Start of MATERIAL SUPPLIED

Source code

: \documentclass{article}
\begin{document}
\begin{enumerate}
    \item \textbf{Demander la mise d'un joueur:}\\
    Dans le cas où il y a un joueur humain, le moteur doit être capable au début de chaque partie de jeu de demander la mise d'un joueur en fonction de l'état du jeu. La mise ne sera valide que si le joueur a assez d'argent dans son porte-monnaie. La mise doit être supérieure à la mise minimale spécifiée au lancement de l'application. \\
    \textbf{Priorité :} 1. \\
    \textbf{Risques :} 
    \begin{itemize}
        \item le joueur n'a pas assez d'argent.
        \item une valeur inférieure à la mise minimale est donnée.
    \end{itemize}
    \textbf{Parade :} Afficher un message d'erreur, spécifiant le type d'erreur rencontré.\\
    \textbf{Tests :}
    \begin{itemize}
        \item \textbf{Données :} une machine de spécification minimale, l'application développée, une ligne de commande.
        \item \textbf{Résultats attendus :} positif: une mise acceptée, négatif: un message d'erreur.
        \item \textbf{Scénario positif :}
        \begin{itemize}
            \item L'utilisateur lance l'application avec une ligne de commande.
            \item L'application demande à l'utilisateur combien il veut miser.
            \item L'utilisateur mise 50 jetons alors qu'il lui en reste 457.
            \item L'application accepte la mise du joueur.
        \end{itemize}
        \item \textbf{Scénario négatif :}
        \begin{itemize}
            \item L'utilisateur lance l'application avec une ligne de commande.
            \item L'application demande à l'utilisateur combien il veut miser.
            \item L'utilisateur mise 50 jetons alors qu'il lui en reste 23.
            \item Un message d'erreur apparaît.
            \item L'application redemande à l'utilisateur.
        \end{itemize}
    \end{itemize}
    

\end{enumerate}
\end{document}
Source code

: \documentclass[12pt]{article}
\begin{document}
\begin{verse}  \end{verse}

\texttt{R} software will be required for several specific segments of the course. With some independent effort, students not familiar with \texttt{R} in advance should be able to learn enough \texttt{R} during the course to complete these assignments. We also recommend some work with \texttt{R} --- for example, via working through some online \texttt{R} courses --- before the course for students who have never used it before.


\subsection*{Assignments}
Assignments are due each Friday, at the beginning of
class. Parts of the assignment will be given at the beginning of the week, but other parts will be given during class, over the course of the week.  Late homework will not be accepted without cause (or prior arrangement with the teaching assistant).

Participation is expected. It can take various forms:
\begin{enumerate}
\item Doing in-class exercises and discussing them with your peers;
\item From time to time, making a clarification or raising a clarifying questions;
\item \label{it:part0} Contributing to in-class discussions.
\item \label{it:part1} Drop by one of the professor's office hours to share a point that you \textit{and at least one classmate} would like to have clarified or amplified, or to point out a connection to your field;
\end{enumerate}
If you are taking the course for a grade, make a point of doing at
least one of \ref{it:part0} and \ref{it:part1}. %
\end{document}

End of MATERIAL SUPPLIED

TASK TO CARRY OUT —
Your answer should be a single number: how many lines in the data above include "reste"?

ANSWER FOR THE TASK —
2